ABOUT THIS EXERCISE → Each line of the records that holds the word "documentclass" should be copied out.

Stored data:
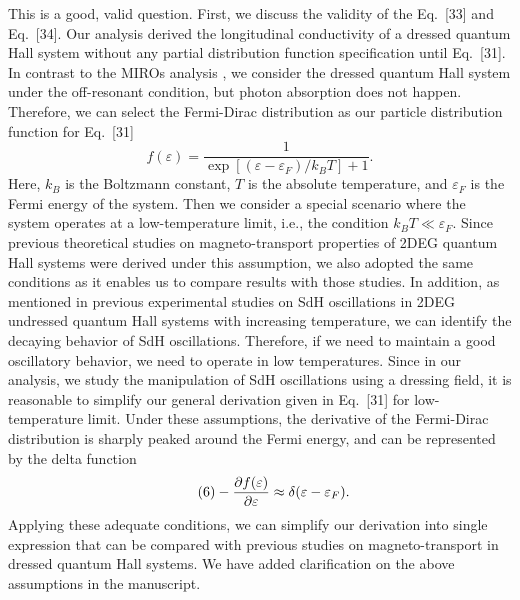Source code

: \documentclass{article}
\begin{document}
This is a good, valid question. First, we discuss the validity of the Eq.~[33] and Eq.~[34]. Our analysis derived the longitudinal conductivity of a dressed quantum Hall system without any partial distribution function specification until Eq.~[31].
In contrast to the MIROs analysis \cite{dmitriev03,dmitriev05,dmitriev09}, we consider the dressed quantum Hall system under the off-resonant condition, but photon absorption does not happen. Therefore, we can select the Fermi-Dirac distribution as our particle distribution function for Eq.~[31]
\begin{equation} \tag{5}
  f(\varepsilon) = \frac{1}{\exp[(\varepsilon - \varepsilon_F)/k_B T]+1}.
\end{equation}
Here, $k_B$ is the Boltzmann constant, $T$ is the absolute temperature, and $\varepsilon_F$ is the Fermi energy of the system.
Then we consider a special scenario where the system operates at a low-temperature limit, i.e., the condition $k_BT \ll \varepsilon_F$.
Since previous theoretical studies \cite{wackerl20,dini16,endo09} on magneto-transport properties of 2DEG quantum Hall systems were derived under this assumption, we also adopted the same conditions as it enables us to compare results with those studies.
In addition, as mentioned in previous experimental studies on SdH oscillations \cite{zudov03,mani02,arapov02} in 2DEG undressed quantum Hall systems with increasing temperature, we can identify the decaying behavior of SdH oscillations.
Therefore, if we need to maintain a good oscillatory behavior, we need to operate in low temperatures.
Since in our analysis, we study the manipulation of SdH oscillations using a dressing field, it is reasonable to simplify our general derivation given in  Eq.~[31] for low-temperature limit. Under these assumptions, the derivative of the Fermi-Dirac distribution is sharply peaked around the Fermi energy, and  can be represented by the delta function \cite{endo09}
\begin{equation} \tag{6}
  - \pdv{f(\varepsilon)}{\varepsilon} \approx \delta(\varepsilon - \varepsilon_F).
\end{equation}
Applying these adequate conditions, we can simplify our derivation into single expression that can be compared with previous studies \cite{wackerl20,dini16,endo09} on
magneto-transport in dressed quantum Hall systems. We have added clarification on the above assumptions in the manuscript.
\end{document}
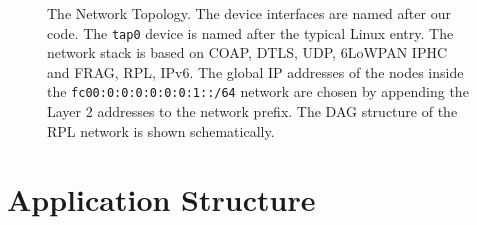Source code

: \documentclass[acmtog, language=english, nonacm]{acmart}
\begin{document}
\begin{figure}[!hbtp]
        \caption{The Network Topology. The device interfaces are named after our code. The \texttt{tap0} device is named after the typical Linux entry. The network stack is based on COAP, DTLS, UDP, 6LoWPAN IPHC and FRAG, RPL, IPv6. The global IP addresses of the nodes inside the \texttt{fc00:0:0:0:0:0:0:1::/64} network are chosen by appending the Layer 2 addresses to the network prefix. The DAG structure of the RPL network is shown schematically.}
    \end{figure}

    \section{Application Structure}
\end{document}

ANSWER BOX →
: \documentclass{article}
: \documentclass[acmtog, language=english, nonacm]{acmart}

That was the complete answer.